RADIO WEB JUAZEIRO : Prefeito de Sorocaba responde ex-ator da Globo que defendeu Marcha da Maconha



quinta-feira, 18 de julho de 2024

Prefeito de Sorocaba responde ex-ator da Globo que defendeu Marcha da Maconha

Paulo Betti alegou que o chefe do Executivo municipal, Rodrigo Manda, ‘não gosta da arte’

REDAÇÃO OESTE
O prefeito de Sorocaba, Rodrigo Manga, pediu para o ator Paulo Betti ‘parar de sacanagem’ | Foto: Reprodução/Twitter/X/@jornalcorreio_

O prefeito de Sorocaba (SP), Rodrigo Manga (Republicanos), respondeu às críticas do ator Paulo Betti, que defendeu a realização da Marcha da Maconha na cidade.
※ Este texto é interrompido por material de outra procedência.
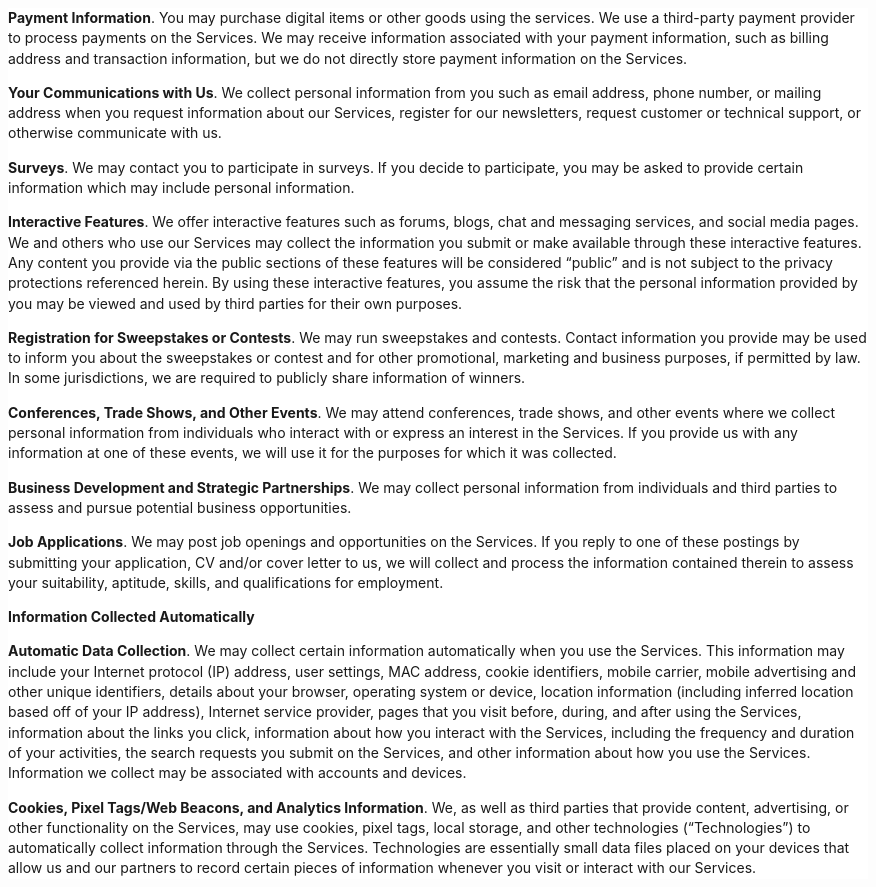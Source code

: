 **Payment Information**. You may purchase digital items or other goods using the services. We use a third-party payment provider to process payments on the Services. We may receive information associated with your payment information, such as billing address and transaction information, but we do not directly store payment information on the Services.

**Your Communications with Us**. We collect personal information from you such as email address, phone number, or mailing address when you request information about our Services, register for our newsletters, request customer or technical support, or otherwise communicate with us.

**Surveys**. We may contact you to participate in surveys. If you decide to participate, you may be asked to provide certain information which may include personal information.

**Interactive Features**. We offer interactive features such as forums, blogs, chat and messaging services, and social media pages. We and others who use our Services may collect the information you submit or make available through these interactive features. Any content you provide via the public sections of these features will be considered “public” and is not subject to the privacy protections referenced herein. By using these interactive features, you assume the risk that the personal information provided by you may be viewed and used by third parties for their own purposes.

**Registration for Sweepstakes or Contests**. We may run sweepstakes and contests. Contact information you provide may be used to inform you about the sweepstakes or contest and for other promotional, marketing and business purposes, if permitted by law. In some jurisdictions, we are required to publicly share information of winners.

**Conferences, Trade Shows, and Other Events**. We may attend conferences, trade shows, and other events where we collect personal information from individuals who interact with or express an interest in the Services. If you provide us with any information at one of these events, we will use it for the purposes for which it was collected.

**Business Development and Strategic Partnerships**. We may collect personal information from individuals and third parties to assess and pursue potential business opportunities.

**Job Applications**. We may post job openings and opportunities on the Services. If you reply to one of these postings by submitting your application, CV and/or cover letter to us, we will collect and process the information contained therein to assess your suitability, aptitude, skills, and qualifications for employment.

**Information Collected Automatically**

**Automatic Data Collection**. We may collect certain information automatically when you use the Services. This information may include your Internet protocol (IP) address, user settings, MAC address, cookie identifiers, mobile carrier, mobile advertising and other unique identifiers, details about your browser, operating system or device, location information (including inferred location based off of your IP address), Internet service provider, pages that you visit before, during, and after using the Services, information about the links you click, information about how you interact with the Services, including the frequency and duration of your activities, the search requests you submit on the Services, and other information about how you use the Services. Information we collect may be associated with accounts and devices.

**Cookies, Pixel Tags/Web Beacons, and Analytics Information**. We, as well as third parties that provide content, advertising, or other functionality on the Services, may use cookies, pixel tags, local storage, and other technologies (“Technologies”) to automatically collect information through the Services. Technologies are essentially small data files placed on your devices that allow us and our partners to record certain pieces of information whenever you visit or interact with our Services.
Em recente publicação nas redes sociais, o artista se manifestou contra uma lei, aprovada em 2023, que proíbe o evento.

Na postagem, Paulo Betti pediu à classe artística para unir-se contra o prefeito. Ele alegou que Manga “não gosta da arte, da cultura e acredita em coisas que não acreditamos”.

“É uma loucura Sorocaba ser governada por alguém como esse cara”, afirmou Paulo Betti. “Parar de sacanagem”, respondeu o prefeito.

Rodrigo Manga também disse que, enquanto Deus lhe der fôlego de vida, “não vai ter Marcha da Maconha em Sorocaba”. “Vá plantar batata”, concluiu.

Em um vídeo, Paulo Betti pediu à classe artística que se unisse contra o prefeito. Ele alegou que Manga ‘não gosta da arte, da cultura e acredita em coisas que não acreditamos’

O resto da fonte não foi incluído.